Murky methods: social media’s initial anti-terrorism efforts
As governmental pressure mounts on social media companies to rid their platforms of terrorist content, initial AI methods are producing results; though we know not how.
YouTube recently pointed proudly to an 83% success rate in their new approach to removing “extremist” content, a method developed by training an AI engine which flags content to be reviewed by a team of human monitors.
The results sound strong, but between their AI approach and their desire to retain proprietary knowledge the definition of “extremist” remains within.
The statistics are timely, only recently the EU threatened tech companies with legal repercussions should their platforms fail to remove hate speech quickly.
YouTube has been part of a broad coalition of tech companies which together constitute the Tech Against Terrorism project. The collective endeavour is aimed at a self-regulation approach to terrorist content — in essence the kids are being left at home by themselves for the first time – no babysitter – and intent on proving they’re responsible enough for the situation to become the norm.
The alternative that social media platforms are trying to avoid is governments stepping in with heavy-handed or overly-generalised legislation which could unduly hinder innovation in more legitimate directions.
However, self-regulation also means the public doesn’t get to find out the rules by which their approach functions.
The companies involved have all released their own success stories recently. Twitter offered up some big numbers, having removed nearly a million accounts since its efforts began in the summer of 2015 and having most recently seen a 20% drop in the number of accounts removed in the first half of 2017 compared to previous six-month periods. Twitter attributed the drop in account removal to the efficacy of their approach, having also seen an 80% drop in accounts reported by governments.
That being said Twitter also boasted that 75% of the accounts were removed before a single post was made on the accounts. High efficacy is undoubtedly preferable to low efficacy, though the details of their methods remain unclear, which in turn makes it tricky to ascertain the level to which accounts or content are being blocked which are legitimate expressions of free speech.

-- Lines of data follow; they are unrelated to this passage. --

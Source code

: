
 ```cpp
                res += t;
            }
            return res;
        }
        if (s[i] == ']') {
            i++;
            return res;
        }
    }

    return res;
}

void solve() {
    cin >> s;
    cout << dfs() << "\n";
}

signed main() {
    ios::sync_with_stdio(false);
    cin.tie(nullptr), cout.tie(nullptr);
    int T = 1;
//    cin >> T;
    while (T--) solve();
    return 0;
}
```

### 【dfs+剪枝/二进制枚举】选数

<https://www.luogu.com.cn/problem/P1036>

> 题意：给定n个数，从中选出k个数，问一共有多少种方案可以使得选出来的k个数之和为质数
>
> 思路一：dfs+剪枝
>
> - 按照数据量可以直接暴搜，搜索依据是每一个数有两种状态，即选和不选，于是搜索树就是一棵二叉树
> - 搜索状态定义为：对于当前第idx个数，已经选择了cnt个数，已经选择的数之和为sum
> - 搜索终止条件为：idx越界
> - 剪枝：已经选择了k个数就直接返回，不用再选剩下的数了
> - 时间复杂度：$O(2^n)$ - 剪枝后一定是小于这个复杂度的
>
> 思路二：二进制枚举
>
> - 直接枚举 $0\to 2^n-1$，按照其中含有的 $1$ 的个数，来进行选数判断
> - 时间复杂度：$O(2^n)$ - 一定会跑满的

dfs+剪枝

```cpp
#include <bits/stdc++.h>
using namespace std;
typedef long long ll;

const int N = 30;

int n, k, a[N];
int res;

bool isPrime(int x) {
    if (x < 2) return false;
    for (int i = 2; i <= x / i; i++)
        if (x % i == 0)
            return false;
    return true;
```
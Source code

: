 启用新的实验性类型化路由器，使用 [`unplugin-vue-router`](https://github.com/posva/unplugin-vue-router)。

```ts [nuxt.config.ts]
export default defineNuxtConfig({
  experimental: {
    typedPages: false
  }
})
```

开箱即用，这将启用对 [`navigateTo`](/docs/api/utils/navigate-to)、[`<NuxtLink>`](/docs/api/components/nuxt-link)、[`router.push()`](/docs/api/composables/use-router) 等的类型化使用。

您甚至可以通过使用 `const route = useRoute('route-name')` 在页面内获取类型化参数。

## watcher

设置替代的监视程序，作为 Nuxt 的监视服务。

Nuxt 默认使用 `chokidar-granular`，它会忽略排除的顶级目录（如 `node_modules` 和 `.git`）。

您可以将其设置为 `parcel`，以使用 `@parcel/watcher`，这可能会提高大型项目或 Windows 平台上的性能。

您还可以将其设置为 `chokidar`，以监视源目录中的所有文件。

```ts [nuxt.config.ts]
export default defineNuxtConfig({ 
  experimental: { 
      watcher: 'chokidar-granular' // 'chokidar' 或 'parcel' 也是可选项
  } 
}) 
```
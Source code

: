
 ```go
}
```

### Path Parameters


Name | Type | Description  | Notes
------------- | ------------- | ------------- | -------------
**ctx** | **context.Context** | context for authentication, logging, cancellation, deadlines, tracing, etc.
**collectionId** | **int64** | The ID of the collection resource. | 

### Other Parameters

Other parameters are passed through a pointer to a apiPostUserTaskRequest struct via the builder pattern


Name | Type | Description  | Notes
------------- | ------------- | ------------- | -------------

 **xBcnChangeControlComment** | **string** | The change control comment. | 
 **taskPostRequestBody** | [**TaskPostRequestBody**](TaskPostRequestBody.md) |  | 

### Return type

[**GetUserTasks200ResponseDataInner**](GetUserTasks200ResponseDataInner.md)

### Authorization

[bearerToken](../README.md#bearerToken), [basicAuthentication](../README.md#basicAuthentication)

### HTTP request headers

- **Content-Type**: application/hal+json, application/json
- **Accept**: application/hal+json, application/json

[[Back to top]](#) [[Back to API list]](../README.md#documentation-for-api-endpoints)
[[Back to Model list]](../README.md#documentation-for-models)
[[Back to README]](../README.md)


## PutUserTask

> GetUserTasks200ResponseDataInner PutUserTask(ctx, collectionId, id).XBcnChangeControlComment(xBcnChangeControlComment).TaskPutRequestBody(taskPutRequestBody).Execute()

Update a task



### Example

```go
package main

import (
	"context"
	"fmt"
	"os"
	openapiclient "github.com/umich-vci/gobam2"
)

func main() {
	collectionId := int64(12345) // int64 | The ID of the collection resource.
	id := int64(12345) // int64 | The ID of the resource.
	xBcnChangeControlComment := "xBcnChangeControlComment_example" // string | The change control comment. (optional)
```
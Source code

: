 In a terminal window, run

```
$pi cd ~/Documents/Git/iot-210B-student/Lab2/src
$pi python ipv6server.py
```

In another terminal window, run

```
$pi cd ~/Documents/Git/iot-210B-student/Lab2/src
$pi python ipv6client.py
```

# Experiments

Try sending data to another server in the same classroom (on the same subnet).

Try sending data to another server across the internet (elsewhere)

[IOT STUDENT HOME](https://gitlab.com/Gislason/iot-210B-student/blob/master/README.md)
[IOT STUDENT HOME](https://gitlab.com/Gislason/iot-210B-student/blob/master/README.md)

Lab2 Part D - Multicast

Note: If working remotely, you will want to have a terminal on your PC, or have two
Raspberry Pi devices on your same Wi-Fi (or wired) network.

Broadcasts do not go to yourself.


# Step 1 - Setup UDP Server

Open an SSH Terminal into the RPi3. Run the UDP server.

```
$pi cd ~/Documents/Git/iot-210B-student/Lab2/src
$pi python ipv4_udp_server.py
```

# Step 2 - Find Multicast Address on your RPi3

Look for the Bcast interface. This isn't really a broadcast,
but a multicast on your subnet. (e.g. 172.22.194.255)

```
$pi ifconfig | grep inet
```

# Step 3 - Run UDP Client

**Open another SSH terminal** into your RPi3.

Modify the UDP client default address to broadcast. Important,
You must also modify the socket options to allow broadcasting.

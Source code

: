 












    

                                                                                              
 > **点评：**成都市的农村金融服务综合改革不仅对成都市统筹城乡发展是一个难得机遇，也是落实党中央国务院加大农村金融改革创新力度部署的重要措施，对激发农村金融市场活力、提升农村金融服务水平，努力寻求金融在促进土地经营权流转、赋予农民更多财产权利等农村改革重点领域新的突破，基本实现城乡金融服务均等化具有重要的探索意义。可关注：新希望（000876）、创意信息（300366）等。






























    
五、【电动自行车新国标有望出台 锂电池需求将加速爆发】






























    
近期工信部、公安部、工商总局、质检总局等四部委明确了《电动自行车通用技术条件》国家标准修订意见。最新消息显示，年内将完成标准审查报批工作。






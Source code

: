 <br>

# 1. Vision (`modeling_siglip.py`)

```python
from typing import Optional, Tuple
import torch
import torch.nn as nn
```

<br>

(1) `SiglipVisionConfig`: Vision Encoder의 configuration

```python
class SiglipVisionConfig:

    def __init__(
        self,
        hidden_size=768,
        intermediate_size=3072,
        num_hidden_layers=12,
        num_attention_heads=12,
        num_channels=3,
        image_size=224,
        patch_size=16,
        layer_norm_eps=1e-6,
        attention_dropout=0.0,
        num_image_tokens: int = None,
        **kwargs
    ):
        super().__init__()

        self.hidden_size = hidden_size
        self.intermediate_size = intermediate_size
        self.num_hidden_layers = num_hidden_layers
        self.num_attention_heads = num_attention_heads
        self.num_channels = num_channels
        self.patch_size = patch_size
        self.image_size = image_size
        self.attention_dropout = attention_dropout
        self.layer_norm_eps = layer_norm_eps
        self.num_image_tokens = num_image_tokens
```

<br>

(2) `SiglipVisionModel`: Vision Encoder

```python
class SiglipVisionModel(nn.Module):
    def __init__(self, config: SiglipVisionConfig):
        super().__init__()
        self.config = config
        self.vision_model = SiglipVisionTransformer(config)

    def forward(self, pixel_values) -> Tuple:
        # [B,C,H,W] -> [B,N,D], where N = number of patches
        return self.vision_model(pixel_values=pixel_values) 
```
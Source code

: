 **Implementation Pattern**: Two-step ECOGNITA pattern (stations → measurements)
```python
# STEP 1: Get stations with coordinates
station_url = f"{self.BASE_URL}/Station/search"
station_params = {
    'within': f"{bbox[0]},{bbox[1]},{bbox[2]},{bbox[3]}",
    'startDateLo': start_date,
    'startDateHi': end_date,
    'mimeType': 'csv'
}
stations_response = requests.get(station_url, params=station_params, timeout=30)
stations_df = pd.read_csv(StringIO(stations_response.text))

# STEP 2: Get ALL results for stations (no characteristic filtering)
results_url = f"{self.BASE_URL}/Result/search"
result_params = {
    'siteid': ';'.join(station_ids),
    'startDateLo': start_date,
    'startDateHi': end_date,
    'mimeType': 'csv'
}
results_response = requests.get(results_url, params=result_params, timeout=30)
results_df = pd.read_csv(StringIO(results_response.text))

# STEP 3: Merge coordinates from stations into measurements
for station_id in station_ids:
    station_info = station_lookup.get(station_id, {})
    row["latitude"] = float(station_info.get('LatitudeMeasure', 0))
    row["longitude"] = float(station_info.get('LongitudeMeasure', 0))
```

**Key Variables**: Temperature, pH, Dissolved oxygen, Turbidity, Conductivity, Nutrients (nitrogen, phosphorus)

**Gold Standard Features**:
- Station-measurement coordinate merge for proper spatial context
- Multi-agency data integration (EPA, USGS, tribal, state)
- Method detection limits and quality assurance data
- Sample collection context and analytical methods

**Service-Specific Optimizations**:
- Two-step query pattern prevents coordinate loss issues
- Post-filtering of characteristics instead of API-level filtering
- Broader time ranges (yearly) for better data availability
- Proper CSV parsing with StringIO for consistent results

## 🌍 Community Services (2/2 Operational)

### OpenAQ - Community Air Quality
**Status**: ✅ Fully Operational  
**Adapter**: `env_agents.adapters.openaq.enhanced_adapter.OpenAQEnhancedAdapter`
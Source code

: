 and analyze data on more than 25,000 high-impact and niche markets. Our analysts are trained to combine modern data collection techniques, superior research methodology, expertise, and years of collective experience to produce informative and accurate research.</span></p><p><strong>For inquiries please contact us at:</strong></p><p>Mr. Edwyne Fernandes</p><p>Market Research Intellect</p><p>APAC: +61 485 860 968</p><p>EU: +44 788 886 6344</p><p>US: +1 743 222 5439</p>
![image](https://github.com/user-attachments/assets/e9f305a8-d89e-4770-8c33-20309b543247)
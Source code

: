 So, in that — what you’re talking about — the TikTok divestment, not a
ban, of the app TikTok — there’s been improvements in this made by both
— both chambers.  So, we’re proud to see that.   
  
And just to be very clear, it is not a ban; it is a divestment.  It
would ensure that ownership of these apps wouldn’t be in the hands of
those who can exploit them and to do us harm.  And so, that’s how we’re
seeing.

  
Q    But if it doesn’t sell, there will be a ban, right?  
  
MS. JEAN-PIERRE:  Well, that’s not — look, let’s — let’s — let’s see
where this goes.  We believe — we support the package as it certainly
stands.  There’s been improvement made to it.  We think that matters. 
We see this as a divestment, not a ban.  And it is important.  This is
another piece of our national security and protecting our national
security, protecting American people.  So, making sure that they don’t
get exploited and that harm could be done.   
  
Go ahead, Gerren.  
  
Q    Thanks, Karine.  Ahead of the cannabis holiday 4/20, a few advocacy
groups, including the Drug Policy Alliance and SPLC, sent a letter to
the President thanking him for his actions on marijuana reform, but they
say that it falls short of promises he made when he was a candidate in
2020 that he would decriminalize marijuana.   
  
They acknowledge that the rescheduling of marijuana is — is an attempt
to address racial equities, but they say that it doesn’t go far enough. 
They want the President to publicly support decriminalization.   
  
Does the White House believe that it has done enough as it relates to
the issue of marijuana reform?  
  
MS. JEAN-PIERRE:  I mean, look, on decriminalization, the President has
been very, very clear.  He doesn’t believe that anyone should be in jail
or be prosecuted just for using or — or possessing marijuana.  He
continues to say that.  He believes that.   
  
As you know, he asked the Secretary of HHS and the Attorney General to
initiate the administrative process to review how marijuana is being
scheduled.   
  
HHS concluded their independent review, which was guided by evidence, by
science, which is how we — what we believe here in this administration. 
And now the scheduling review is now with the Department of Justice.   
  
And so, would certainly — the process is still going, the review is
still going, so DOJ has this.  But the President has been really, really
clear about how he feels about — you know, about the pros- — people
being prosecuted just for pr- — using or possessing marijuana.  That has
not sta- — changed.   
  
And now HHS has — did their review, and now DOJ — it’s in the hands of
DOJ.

Of the big tech social media platforms Facebook has been the most forthcoming with the details behind its methods. The social media giant has developed “text-based signals” from previously flagged content to train an AI engine in image matching and language understanding. Facebook is also in the process of hiring 3,000 new staff to monitor the posts flagged by the AI engine.
So, glass half-full? Perhaps, but let’s at least agree the glass isn’t yet full. It is at least encouraging that the promise by social media companies to deal with terrorist content on their platforms isn’t empty. And governmental legislation on the matter is, for now, the road not taken, so it’s difficult to fathom whether the inevitable clumsiness of any legislation would be worth the corollary transparency.
The methods of social media platforms’ anti-terrorism efforts may unravel if reports start emerging that legitimate content is being removed; at which point both the glass and the promise might start looking half-empty.